* _Assignment_: Reproduce, exactly and in full, only the lines below from the one containing "bcftools call can" through the one containing "- Does this".

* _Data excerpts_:

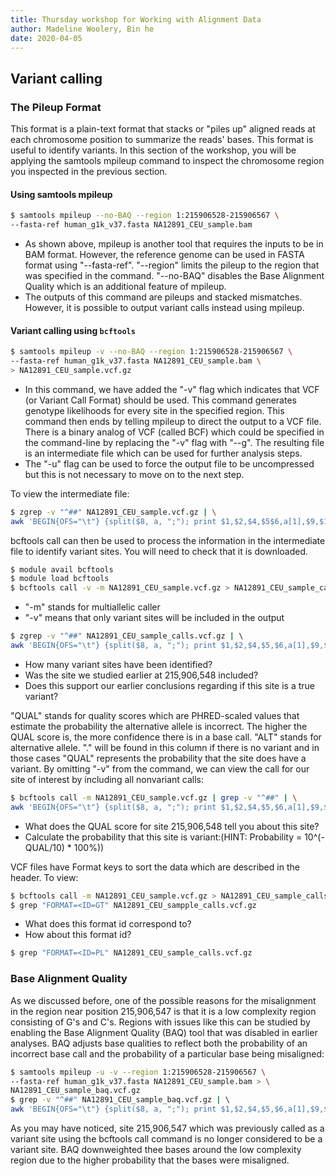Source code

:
 ```yaml
---
title: Thursday workshop for Working with Alignment Data
author: Madeline Woolery, Bin he
date: 2020-04-05
---
```


## Variant calling
### The Pileup Format
This format is a plain-text format that stacks or "piles up" aligned reads at each chromosome position to summarize the reads' bases. This format is useful to identify variants. In this section of the workshop, you will be applying the samtools mpileup command to inspect the chromosome region you inspected in the previous section.

#### Using samtools mpileup

```bash
$ samtools mpileup --no-BAQ --region 1:215906528-215906567 \ 
--fasta-ref human_g1k_v37.fasta NA12891_CEU_sample.bam
```

- As shown above, mpileup is another tool that requires the inputs to be in BAM format. However, the reference genome can be used in FASTA format using "--fasta-ref". "--region" limits the pileup to the region that was specified in the command. "--no-BAQ" disables the Base Alignment Quality which is an additional feature of mpileup.
- The outputs of this command are pileups and stacked mismatches. However, it is possible to output variant calls instead using mpileup.

#### Variant calling using `bcftools`
```bash
$ samtools mpileup -v --no-BAQ --region 1:215906528-215906567 \ 
--fasta-ref human_g1k_v37.fasta NA12891_CEU_sample.bam \ 
> NA12891_CEU_sample.vcf.gz
```

- In this command, we have added the "-v" flag which indicates that VCF (or Variant Call Format) should be used. This command generates genotype likelihoods for every site in the specified region. This command then ends by telling mpileup to direct the output to a VCF file. There is a binary analog of VCF (called BCF) which could be specified in the command-line by replacing the "-v" flag with "--g". The resulting file is an intermediate file which can be used for further analysis steps.
- The "-u" flag can be used to force the output file to be uncompressed but this is not necessary to move on to the next step.
 
To view the intermediate file:
```bash
$ zgrep -v "^##" NA12891_CEU_sample.vcf.gz | \
awk 'BEGIN{OFS="\t"} {split($8, a, ";"); print $1,$2,$4,$5$6,a[1],$9,$10}' 
```

bcftools call can then be used to process the information in the intermediate file to identify variant sites. You will need to check that it is downloaded.

```bash
$ module avail bcftools
$ module load bcftools
$ bcftools call -v -m NA12891_CEU_sample.vcf.gz > NA12891_CEU_sample_calls.vcf.gz
```

- "-m" stands for multiallelic caller
- "-v" means that only variant sites will be included in the output

```bash
$ zgrep -v "^##" NA12891_CEU_sample_calls.vcf.gz | \ 
awk 'BEGIN{OFS="\t"} {split($8, a, ";"); print $1,$2,$4,$5,$6,a[1],$9,$10}'
```

- How many variant sites have been identified? 
- Was the site we studied earlier at 215,906,548 included? 
- Does this support our earlier conclusions regarding if this site is a true variant?
 
"QUAL" stands for quality scores which are PHRED-scaled values that estimate the probability the alternative allele is incorrect. The higher the QUAL score is, the more confidence there is in a base call. "ALT" stands for alternative allele. "." will be found in this column if there is no variant and in those cases "QUAL" represents the probability that the site does have a variant. By omitting "-v" from the command, we can view the call for our site of interest by including all nonvariant calls:

```bash
$ bcftools call -m NA12891_CEU_sample.vcf.gz | grep -v "^##" | \
awk 'BEGIN{OFS="\t"} {split($8, a, ";"); print $1,$2,$4,$5,$6,a[1],$9,$10}'
```

- What does the QUAL score for site 215,906,548 tell you about this site?
- Calculate the probability that this site is variant:(HINT: Probability = 10^(-QUAL/10) * 100%))
 
VCF files have Format keys to sort the data which are described in the header. To view:

```bash
$ bcftools call -m NA12891_CEU_sample.vcf.gz > NA12891_CEU_sample_calls.vcf.gz
$ grep "FORMAT=<ID=GT" NA12891_CEU_sampple_calls.vcf.gz
```

- What does this format id correspond to?
- How about this format id?

```bash
$ grep "FORMAT=<ID=PL" NA12891_CEU_sample_calls.vcf.gz
```

### Base Alignment Quality
As we discussed before, one of the possible reasons for the misalignment in the region near position 215,906,547 is that it is a low complexity region consisting of G's and C's. Regions with issues like this can be studied by enabling the Base Alignment Quality (BAQ) tool that was disabled in earlier analyses. BAQ adjusts base qualities to reflect both the probability of an incorrect base call and the probability of a particular base being misaligned:

```bash
$ samtools mpileup -u -v --region 1:215906528-215906567 \ 
--fasta-ref human_g1k_v37.fasta NA12891_CEU_sample.bam > \ 
NA12891_CEU_sample_baq.vcf.gz
$ grep -v "^##" NA12891_CEU_sample_baq.vcf.gz | \ 
awk 'BEGIN{OFS="\t"} {split($8, a, ";"); print $1,$2,$4,$5,$6,a[1],$9,$10}'
```

As you may have noticed, site 215,906,547 which was previously called as a variant site using the bcftools call command is no longer considered to be a variant site. BAQ downweighted thee bases around the low complexity region due to the higher probability that the bases were misaligned.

* _Task output_:
bcftools call can then be used to process the information in the intermediate file to identify variant sites. You will need to check that it is downloaded.

```bash
$ module avail bcftools
$ module load bcftools
$ bcftools call -v -m NA12891_CEU_sample.vcf.gz > NA12891_CEU_sample_calls.vcf.gz
```

- "-m" stands for multiallelic caller
- "-v" means that only variant sites will be included in the output

```bash
$ zgrep -v "^##" NA12891_CEU_sample_calls.vcf.gz | \ 
awk 'BEGIN{OFS="\t"} {split($8, a, ";"); print $1,$2,$4,$5,$6,a[1],$9,$10}'
```

- How many variant sites have been identified? 
- Was the site we studied earlier at 215,906,548 included? 
- Does this support our earlier conclusions regarding if this site is a true variant?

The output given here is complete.